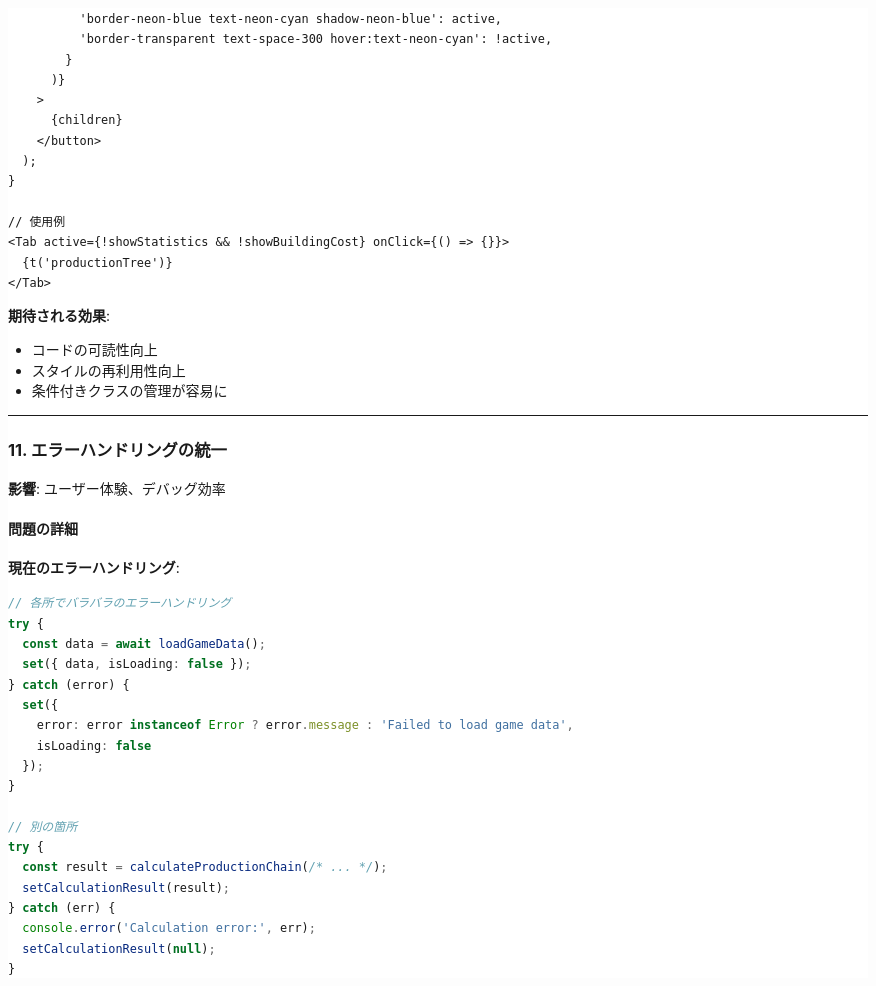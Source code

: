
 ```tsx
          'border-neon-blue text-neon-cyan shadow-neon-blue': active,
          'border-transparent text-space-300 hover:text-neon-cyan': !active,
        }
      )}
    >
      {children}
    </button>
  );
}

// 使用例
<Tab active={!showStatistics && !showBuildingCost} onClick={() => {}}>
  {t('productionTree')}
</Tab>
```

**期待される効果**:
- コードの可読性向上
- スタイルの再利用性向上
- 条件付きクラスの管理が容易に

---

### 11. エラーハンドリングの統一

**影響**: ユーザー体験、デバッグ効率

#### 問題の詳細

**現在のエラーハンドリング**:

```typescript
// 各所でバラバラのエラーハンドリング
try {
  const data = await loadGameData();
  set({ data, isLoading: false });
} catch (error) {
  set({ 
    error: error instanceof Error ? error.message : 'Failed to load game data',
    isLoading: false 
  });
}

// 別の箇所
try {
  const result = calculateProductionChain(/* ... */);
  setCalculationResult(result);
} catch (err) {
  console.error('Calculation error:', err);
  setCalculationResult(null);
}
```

● ● ● ● ● ● ●

WHAT YOU HAVE TO DO: Check each line of the records above for the string "data", and report every line that has it.

SOLVED PROBLEM:
  const data = await loadGameData();
  set({ data, isLoading: false });
    error: error instanceof Error ? error.message : 'Failed to load game data',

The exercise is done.